To do -
Every line of the data that includes "have" should be copied out.

Input material -

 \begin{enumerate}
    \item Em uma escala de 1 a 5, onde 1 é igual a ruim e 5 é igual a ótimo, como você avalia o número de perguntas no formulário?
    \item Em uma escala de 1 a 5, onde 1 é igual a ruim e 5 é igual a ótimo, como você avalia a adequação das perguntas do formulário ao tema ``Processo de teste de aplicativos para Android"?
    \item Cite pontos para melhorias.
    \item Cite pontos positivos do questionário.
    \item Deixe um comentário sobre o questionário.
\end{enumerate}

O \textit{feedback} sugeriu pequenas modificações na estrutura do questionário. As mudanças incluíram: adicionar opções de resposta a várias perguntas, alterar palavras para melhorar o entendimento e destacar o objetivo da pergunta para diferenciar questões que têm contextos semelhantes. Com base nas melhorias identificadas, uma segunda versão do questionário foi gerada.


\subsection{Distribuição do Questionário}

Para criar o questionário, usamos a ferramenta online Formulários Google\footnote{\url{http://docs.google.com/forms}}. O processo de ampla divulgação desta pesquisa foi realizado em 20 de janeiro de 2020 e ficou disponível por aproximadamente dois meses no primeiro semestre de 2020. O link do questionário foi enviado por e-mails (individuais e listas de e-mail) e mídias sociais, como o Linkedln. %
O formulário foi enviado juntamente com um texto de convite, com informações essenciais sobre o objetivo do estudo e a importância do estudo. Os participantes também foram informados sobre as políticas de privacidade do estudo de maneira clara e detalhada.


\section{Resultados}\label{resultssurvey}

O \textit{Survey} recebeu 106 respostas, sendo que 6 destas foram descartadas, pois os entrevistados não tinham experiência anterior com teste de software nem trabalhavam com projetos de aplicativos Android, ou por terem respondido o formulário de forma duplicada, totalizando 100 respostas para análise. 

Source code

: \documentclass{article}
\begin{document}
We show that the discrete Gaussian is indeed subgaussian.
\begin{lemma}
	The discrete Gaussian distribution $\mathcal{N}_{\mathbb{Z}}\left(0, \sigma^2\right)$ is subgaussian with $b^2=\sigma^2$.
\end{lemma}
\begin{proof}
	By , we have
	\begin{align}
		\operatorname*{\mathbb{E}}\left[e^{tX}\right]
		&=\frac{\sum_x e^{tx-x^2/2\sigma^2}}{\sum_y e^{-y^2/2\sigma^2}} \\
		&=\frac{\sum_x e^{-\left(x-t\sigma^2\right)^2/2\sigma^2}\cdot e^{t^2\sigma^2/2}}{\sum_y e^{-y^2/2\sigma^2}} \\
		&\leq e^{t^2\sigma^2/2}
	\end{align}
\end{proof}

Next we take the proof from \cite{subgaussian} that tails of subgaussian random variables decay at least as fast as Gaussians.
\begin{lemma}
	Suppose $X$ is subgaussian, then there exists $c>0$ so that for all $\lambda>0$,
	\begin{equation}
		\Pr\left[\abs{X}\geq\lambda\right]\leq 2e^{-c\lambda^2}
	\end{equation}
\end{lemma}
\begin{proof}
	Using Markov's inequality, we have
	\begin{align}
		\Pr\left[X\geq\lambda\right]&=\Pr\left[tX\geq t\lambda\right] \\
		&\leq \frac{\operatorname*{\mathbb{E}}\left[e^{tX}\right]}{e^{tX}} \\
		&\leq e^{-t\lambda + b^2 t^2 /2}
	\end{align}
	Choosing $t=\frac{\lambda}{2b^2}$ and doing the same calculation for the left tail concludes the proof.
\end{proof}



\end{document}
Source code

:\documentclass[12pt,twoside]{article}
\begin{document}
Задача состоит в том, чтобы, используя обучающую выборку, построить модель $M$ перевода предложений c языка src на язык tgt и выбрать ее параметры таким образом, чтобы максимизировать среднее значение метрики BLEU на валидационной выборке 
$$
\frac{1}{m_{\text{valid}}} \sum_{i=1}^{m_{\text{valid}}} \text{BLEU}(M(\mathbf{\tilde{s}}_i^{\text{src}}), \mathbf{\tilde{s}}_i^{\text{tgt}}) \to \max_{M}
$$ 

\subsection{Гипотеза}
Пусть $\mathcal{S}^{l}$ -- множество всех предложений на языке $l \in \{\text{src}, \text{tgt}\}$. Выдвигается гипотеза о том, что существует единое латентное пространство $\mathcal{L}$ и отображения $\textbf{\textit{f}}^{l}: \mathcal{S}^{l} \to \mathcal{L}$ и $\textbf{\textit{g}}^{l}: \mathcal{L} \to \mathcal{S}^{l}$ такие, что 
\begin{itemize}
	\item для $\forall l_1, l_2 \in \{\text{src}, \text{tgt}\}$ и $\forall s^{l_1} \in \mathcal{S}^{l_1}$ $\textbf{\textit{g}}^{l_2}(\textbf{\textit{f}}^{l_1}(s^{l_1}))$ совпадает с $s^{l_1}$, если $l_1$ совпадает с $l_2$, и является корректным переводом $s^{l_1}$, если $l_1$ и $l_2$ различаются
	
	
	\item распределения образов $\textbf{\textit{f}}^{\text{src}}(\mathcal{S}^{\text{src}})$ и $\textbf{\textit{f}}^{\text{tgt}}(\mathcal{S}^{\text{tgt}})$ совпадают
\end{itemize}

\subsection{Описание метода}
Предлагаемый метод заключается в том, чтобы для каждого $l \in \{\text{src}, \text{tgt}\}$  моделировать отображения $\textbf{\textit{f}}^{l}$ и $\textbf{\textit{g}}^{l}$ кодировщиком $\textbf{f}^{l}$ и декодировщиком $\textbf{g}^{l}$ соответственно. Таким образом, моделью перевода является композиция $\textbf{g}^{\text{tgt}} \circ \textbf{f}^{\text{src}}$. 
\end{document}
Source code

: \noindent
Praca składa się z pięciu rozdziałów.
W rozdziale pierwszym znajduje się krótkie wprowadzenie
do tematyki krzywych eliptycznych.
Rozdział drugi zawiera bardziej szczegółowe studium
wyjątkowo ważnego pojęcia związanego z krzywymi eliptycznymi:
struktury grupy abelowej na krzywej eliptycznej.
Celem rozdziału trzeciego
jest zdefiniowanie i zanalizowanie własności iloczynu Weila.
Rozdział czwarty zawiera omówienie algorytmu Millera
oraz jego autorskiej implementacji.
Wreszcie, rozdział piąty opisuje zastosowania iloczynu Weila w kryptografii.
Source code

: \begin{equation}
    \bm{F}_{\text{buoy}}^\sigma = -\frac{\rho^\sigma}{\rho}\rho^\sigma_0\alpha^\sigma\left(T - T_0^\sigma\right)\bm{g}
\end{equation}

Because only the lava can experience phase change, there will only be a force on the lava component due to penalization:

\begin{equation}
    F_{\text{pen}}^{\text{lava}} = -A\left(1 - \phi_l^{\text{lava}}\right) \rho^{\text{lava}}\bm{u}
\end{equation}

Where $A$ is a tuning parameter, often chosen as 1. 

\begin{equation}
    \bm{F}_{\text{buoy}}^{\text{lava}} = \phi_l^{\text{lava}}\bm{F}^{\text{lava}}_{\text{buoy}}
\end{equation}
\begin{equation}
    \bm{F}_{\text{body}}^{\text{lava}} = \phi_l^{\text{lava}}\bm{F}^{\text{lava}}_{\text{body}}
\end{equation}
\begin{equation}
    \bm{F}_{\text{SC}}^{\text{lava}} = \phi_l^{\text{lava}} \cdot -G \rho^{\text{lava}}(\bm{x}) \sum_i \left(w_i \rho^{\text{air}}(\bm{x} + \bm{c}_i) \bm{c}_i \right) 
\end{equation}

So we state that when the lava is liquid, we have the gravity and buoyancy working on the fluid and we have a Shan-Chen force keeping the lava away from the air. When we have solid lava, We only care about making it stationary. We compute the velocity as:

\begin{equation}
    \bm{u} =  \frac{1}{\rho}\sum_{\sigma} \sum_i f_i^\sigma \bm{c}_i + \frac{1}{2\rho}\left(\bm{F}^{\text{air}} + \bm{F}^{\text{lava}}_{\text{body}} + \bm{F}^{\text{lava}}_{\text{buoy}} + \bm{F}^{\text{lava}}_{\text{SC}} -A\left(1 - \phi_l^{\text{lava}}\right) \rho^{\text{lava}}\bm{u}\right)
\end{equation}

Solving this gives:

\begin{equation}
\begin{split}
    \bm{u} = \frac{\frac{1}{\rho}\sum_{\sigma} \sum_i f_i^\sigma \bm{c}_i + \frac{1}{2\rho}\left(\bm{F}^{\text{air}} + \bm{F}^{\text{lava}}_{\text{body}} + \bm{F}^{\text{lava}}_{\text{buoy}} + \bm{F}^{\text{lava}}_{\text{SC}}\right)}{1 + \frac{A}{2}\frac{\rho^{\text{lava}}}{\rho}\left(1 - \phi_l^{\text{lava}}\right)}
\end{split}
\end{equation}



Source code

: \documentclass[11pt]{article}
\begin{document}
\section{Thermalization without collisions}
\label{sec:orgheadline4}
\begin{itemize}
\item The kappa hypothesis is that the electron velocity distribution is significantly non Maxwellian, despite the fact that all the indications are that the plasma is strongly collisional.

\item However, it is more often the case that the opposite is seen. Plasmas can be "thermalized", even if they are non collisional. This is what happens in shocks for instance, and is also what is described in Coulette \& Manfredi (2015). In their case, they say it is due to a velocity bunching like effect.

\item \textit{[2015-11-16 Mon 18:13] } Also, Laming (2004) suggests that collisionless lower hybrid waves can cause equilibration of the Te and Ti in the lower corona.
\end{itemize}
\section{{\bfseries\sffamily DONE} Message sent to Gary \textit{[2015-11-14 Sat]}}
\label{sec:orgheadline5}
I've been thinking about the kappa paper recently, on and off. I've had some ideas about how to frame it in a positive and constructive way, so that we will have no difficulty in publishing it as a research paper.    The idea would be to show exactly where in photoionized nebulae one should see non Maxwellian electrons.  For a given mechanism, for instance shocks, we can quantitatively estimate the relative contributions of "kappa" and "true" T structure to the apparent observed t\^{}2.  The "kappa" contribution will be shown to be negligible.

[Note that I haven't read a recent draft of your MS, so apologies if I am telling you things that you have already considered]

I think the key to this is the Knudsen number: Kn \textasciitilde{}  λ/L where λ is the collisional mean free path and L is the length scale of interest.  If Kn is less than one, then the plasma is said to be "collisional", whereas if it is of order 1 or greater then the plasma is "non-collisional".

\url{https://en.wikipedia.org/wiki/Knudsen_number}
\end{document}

Response -
	By , we have
	Using Markov's inequality, we have
So we state that when the lava is liquid, we have the gravity and buoyancy working on the fluid and we have a Shan-Chen force keeping the lava away from the air. When we have solid lava, We only care about making it stationary. We compute the velocity as:
I've been thinking about the kappa paper recently, on and off. I've had some ideas about how to frame it in a positive and constructive way, so that we will have no difficulty in publishing it as a research paper.    The idea would be to show exactly where in photoionized nebulae one should see non Maxwellian electrons.  For a given mechanism, for instance shocks, we can quantitatively estimate the relative contributions of "kappa" and "true" T structure to the apparent observed t\^{}2.  The "kappa" contribution will be shown to be negligible.
[Note that I haven't read a recent draft of your MS, so apologies if I am telling you things that you have already considered]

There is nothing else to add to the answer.